* What to produce: All lines from the one with "[来往:上卦至下卦曰来，下卦至上卦曰往]" through the last are to be given again exactly as they stand in the data below, and only those.

* Extracted material:
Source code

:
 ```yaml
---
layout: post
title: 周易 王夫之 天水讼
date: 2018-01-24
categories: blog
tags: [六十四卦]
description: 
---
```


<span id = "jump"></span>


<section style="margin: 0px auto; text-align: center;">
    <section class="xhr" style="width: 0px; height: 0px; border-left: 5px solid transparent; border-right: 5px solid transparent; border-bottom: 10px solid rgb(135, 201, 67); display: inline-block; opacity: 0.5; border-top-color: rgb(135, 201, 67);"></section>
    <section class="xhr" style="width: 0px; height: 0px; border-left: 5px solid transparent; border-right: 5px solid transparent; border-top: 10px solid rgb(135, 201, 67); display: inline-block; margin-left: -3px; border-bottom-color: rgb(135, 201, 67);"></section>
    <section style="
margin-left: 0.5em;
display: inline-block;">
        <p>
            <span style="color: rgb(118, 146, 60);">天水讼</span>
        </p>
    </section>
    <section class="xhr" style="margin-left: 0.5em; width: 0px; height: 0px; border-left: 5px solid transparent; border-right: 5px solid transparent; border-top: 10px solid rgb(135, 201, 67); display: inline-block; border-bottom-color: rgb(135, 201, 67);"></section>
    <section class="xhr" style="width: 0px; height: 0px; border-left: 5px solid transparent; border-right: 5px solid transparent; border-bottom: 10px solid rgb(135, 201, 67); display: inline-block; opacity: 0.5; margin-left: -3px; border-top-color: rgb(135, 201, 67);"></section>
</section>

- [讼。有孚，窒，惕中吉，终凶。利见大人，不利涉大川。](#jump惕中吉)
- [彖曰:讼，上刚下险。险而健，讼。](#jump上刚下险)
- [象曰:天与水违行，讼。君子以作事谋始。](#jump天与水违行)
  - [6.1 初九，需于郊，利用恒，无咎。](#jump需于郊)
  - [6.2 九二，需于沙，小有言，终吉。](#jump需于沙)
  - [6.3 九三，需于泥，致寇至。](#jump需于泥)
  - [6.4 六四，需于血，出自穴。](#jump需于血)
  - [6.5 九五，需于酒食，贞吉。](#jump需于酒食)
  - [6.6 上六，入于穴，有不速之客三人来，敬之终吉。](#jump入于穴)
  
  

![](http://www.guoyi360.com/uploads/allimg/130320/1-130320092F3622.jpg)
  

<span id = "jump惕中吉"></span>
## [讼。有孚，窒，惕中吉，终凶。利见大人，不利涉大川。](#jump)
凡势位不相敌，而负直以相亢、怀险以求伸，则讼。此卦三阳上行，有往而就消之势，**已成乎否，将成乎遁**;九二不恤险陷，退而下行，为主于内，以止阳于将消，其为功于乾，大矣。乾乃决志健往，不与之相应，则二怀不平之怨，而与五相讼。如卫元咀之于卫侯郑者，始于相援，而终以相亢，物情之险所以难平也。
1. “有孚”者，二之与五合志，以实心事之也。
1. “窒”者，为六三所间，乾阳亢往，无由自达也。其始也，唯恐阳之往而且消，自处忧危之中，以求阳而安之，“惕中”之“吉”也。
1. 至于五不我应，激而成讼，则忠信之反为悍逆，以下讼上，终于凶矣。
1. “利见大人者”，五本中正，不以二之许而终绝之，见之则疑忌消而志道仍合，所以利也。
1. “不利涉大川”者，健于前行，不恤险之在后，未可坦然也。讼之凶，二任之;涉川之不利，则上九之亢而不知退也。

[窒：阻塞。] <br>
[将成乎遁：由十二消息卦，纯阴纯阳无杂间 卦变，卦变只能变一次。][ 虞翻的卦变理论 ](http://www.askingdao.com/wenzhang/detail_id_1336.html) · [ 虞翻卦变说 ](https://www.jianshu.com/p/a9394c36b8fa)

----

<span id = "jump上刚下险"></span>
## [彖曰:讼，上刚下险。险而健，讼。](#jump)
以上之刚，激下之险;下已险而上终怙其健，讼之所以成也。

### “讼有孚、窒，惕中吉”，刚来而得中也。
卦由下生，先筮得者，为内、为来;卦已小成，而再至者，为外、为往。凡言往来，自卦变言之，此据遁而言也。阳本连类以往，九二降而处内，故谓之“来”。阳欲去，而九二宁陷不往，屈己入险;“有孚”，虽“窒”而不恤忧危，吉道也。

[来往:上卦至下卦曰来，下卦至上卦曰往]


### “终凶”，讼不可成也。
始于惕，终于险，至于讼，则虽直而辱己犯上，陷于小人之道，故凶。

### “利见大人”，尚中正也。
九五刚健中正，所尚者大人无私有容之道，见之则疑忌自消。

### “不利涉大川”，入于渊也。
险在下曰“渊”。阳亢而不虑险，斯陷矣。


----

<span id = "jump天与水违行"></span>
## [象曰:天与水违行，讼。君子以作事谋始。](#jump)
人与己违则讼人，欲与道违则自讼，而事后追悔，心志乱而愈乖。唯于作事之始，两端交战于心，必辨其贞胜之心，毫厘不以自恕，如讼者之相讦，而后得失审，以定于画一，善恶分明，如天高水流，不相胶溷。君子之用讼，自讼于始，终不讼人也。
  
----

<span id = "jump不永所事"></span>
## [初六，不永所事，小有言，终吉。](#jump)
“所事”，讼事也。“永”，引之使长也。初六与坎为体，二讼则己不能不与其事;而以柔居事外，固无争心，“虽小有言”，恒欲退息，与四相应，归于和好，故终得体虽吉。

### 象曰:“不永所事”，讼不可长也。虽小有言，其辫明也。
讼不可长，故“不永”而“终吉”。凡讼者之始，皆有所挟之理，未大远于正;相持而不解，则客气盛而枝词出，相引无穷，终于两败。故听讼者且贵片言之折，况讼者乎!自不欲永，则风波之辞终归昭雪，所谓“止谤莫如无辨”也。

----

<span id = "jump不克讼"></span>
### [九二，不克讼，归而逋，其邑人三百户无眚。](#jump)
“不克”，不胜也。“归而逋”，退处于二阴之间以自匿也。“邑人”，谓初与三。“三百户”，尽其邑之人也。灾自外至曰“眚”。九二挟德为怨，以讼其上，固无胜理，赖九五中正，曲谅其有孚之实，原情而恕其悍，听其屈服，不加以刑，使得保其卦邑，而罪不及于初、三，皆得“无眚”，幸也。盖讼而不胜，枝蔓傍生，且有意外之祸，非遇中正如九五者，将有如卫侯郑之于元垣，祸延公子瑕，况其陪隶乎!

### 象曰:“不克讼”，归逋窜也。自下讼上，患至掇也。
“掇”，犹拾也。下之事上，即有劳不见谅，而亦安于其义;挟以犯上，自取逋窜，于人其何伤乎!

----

* Exercise result:
[来往:上卦至下卦曰来，下卦至上卦曰往]


### “终凶”，讼不可成也。
始于惕，终于险，至于讼，则虽直而辱己犯上，陷于小人之道，故凶。

### “利见大人”，尚中正也。
九五刚健中正，所尚者大人无私有容之道，见之则疑忌自消。

### “不利涉大川”，入于渊也。
险在下曰“渊”。阳亢而不虑险，斯陷矣。


----

<span id = "jump天与水违行"></span>
## [象曰:天与水违行，讼。君子以作事谋始。](#jump)
人与己违则讼人，欲与道违则自讼，而事后追悔，心志乱而愈乖。唯于作事之始，两端交战于心，必辨其贞胜之心，毫厘不以自恕，如讼者之相讦，而后得失审，以定于画一，善恶分明，如天高水流，不相胶溷。君子之用讼，自讼于始，终不讼人也。
  
----

<span id = "jump不永所事"></span>
## [初六，不永所事，小有言，终吉。](#jump)
“所事”，讼事也。“永”，引之使长也。初六与坎为体，二讼则己不能不与其事;而以柔居事外，固无争心，“虽小有言”，恒欲退息，与四相应，归于和好，故终得体虽吉。

### 象曰:“不永所事”，讼不可长也。虽小有言，其辫明也。
讼不可长，故“不永”而“终吉”。凡讼者之始，皆有所挟之理，未大远于正;相持而不解，则客气盛而枝词出，相引无穷，终于两败。故听讼者且贵片言之折，况讼者乎!自不欲永，则风波之辞终归昭雪，所谓“止谤莫如无辨”也。

----

<span id = "jump不克讼"></span>
### [九二，不克讼，归而逋，其邑人三百户无眚。](#jump)
“不克”，不胜也。“归而逋”，退处于二阴之间以自匿也。“邑人”，谓初与三。“三百户”，尽其邑之人也。灾自外至曰“眚”。九二挟德为怨，以讼其上，固无胜理，赖九五中正，曲谅其有孚之实，原情而恕其悍，听其屈服，不加以刑，使得保其卦邑，而罪不及于初、三，皆得“无眚”，幸也。盖讼而不胜，枝蔓傍生，且有意外之祸，非遇中正如九五者，将有如卫侯郑之于元垣，祸延公子瑕，况其陪隶乎!

### 象曰:“不克讼”，归逋窜也。自下讼上，患至掇也。
“掇”，犹拾也。下之事上，即有劳不见谅，而亦安于其义;挟以犯上，自取逋窜，于人其何伤乎!

----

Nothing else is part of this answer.